%%

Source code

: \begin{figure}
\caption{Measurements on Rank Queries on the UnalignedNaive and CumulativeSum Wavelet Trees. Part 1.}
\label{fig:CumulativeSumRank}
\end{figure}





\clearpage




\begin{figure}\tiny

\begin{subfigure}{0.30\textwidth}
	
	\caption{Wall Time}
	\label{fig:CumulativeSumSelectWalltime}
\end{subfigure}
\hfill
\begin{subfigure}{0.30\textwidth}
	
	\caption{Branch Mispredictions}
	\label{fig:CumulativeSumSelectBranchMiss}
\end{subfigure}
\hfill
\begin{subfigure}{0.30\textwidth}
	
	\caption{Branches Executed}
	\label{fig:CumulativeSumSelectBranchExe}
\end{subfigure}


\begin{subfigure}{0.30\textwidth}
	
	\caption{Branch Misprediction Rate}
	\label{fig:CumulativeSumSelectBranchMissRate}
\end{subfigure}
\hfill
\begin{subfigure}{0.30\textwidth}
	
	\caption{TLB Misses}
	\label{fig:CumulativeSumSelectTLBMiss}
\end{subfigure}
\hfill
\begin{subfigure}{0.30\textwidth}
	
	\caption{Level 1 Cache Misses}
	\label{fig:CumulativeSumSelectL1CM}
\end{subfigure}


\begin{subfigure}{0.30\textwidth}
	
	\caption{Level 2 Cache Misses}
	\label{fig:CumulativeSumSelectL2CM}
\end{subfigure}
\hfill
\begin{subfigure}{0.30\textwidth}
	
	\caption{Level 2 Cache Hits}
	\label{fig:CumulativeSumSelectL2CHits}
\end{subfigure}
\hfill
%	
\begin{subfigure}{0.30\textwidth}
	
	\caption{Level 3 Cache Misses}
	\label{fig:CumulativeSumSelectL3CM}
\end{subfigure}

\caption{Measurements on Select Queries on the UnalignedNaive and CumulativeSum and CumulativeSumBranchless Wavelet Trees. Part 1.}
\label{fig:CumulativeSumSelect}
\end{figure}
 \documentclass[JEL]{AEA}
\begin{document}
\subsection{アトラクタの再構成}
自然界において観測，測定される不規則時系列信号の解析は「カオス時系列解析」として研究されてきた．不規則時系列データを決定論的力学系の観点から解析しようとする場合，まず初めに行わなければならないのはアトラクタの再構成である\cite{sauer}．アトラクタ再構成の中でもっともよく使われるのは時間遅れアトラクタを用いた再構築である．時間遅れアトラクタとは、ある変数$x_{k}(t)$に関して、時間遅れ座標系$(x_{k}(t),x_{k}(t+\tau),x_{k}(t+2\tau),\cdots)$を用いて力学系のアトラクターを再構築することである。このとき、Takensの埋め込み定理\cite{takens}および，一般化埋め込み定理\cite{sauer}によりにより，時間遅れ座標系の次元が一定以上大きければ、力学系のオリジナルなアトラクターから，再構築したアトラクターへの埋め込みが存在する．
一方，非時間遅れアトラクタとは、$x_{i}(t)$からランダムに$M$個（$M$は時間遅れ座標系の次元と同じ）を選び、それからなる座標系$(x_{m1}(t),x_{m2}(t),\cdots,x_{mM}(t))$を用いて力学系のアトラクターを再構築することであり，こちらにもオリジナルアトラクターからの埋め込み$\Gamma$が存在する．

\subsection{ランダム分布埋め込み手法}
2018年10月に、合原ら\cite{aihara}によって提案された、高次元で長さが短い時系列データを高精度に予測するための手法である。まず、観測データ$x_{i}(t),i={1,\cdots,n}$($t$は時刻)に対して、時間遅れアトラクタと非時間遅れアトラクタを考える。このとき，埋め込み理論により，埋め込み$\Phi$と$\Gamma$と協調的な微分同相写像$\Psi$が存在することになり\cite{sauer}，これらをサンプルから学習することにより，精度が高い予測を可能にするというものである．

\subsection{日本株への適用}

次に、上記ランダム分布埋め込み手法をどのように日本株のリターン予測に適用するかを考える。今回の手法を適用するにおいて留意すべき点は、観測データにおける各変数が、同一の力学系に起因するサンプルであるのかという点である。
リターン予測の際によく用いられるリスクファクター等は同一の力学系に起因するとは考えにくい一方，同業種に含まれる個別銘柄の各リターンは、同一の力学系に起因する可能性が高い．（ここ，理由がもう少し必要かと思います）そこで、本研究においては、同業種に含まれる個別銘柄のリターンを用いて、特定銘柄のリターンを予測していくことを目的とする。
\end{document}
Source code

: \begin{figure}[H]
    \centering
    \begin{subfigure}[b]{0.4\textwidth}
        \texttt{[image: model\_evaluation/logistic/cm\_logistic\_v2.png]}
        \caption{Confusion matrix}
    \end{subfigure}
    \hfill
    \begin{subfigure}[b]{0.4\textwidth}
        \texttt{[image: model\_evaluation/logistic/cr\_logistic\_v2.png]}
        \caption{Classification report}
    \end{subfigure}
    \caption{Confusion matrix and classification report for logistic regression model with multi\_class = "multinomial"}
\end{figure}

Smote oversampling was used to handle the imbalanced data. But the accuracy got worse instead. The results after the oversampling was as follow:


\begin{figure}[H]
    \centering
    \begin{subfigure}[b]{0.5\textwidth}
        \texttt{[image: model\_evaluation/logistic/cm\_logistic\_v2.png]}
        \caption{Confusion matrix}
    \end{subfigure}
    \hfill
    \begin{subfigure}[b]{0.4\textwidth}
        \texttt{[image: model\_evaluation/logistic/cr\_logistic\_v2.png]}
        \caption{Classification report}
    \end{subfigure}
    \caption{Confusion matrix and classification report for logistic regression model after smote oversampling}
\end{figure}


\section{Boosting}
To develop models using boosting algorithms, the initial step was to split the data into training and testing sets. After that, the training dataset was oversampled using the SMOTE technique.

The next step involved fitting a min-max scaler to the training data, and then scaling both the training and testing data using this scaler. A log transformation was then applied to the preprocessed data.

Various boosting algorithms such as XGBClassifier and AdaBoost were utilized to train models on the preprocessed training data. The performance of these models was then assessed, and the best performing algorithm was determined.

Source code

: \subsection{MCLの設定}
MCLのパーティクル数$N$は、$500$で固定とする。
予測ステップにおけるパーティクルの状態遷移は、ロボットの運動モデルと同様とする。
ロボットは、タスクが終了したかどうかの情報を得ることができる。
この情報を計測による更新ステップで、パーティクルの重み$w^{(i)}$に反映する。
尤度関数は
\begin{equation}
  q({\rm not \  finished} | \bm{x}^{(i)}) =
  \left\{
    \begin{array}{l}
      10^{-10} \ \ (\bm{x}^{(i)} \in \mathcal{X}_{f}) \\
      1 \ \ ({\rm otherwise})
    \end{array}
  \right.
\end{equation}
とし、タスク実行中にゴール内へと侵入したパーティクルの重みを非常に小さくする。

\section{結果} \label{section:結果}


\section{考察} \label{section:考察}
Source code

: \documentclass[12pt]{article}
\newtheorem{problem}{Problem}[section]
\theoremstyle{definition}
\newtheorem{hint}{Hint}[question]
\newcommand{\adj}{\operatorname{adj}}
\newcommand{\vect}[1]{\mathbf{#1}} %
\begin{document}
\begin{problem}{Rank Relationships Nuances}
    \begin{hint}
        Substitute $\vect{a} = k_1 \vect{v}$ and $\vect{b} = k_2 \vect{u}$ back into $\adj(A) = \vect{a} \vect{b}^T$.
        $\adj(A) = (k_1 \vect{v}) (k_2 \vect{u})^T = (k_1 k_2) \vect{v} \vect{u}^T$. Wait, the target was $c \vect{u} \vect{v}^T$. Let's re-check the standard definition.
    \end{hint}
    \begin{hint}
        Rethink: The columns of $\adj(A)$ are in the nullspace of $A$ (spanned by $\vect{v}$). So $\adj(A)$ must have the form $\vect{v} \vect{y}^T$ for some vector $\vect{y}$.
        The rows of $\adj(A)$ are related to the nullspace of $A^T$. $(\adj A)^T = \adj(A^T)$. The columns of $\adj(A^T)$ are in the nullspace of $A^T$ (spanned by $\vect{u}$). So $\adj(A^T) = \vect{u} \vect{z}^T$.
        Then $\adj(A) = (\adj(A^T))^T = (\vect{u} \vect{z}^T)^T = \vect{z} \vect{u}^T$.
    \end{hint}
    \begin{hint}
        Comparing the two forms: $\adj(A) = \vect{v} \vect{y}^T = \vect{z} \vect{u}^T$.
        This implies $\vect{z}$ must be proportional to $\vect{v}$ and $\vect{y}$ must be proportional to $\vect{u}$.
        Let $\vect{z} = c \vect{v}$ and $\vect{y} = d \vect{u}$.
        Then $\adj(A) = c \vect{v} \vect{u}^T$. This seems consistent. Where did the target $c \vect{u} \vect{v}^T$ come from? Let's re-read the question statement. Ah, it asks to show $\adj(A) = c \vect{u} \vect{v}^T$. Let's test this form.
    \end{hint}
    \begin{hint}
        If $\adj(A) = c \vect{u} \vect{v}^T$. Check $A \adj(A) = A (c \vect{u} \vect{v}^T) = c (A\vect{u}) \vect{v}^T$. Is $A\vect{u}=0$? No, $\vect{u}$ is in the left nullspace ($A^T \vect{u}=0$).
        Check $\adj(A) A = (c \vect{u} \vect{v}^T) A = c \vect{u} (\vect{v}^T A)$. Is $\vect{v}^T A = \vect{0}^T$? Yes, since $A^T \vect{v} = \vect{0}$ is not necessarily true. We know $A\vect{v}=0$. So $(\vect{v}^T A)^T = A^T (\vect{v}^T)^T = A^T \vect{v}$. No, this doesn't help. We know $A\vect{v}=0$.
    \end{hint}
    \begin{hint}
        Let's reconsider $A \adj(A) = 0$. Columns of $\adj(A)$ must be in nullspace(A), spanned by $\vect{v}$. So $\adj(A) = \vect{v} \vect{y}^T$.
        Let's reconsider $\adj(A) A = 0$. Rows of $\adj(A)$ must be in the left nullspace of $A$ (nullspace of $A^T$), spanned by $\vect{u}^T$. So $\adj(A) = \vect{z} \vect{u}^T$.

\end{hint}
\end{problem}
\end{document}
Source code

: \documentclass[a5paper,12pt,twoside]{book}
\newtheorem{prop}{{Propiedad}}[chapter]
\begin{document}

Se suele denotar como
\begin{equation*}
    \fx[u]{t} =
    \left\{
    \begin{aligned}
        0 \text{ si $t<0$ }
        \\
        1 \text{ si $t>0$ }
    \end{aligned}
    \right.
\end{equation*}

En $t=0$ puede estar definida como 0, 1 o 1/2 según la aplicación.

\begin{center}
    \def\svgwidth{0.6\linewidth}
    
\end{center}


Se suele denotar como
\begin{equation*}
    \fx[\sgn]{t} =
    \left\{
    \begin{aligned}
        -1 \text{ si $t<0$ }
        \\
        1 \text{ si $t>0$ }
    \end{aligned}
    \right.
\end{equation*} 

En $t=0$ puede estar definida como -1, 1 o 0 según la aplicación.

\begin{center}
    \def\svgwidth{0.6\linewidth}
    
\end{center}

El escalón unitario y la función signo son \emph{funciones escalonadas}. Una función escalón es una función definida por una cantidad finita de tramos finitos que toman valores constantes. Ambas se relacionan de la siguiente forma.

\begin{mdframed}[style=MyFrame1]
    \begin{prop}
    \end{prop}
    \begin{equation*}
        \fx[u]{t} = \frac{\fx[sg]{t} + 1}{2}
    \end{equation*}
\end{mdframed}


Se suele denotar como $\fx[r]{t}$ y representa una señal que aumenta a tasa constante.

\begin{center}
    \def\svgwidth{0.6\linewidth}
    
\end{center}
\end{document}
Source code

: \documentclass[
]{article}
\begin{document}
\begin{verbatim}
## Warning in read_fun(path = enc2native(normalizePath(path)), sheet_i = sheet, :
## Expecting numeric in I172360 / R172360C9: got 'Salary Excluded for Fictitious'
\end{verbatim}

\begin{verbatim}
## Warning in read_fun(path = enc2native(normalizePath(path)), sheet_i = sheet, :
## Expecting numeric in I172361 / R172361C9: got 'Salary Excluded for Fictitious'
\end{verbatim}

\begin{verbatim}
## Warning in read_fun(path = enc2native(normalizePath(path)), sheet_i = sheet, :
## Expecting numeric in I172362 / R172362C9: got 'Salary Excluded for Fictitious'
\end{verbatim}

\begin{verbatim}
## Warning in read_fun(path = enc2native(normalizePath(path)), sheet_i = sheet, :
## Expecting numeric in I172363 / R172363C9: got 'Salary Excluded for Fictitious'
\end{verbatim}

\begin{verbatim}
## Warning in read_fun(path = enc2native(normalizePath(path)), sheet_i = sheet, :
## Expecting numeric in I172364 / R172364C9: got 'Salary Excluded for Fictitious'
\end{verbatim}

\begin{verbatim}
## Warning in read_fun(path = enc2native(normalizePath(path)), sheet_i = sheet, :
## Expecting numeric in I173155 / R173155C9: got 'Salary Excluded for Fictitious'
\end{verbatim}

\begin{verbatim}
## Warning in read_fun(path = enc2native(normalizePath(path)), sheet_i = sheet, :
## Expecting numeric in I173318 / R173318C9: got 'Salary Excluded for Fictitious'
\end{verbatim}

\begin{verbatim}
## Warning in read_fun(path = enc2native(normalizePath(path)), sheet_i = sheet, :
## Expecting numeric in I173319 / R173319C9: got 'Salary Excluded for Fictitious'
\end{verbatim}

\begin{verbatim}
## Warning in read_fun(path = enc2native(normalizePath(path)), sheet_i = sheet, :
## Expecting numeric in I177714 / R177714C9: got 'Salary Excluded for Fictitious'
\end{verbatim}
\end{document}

%%

WORK ITEM: Every line in the records above with "definida" in it adds one to the count; give that count and nothing else.

EXERCISE RESPONSE: 3